Let {X,X _n ; n ≥ 1} be a sequence of i.i.d. random variables with values in a measurable space \((\mathbb{S},\mathcal{S})\) such that \(\mathbb{E}|h(X_1 ,X_2 ,...,X_m )| < \infty \), where h is a measurable symmetric function from \(\mathbb{S}^m \) into ℝ = (−∞,∞). Let \(\{ w_{n,i_1 ,i_2 ,...i_m } ;1 \leqslant i_1 < i_2 < \cdots i_m \leqslant n,n \geqslant m\} \) be a matrix array of real numbers.
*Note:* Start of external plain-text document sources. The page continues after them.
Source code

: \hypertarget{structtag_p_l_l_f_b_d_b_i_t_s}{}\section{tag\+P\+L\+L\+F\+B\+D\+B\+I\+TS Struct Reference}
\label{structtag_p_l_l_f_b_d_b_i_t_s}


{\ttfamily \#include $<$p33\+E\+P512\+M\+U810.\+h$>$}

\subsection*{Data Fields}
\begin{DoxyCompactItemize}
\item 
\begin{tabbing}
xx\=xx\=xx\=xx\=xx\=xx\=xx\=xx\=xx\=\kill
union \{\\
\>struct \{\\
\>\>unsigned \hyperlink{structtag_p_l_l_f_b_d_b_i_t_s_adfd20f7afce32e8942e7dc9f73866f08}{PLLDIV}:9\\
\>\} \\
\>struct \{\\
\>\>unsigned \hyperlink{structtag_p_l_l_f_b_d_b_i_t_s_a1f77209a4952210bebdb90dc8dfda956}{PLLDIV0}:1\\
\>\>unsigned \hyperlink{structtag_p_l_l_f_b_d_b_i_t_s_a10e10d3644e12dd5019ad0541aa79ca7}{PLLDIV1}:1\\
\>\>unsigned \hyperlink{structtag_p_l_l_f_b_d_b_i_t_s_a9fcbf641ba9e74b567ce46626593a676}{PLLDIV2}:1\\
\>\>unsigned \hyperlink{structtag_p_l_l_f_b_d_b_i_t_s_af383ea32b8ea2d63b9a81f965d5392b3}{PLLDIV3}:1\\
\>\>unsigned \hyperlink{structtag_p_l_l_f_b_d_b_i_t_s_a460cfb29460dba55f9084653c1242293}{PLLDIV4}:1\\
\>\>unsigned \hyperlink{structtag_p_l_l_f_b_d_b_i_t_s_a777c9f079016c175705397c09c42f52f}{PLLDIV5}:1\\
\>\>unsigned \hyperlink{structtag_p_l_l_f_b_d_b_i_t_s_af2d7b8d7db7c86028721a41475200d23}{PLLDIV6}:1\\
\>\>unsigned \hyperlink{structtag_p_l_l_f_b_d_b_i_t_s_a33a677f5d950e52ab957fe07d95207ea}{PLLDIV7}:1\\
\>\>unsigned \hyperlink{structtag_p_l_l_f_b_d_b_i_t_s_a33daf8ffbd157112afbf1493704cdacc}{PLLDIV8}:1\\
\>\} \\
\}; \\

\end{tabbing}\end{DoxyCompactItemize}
Motivated by a result of Choi and Sung (1987), in this note we are concerned with establishing a strong law of large numbers for weighted U-statistics with kernel h of degree m. We show that

$\mathop {\lim }\limits_{n \to \infty } \frac{{m!(n - m)!}} {{n!}}\sum\limits_{1 \leqslant i_1 < i_2 < \cdots i_m \leqslant n} {w_{n,i_1 ,i_2 ,...,i_m } (h(X_{i_1 } ,X_{i_2 } ,...,X_{i_m } ) - \theta ) = 0} a.s. $

whenever sup _n≥m \(\max _{1 \leqslant i_1 < i_2 < \cdots i_m \leqslant n} |w_{n,i_1 ,i_2 , \cdots ,i_m } | < \infty \) where \(\theta = \mathbb{E}h(X_1 ,X_2 ,...,X_m )\). The proof of this result is based on a new general result on complete convergence, which is a fundamental tool, for array of real-valued random variables under some mild conditions.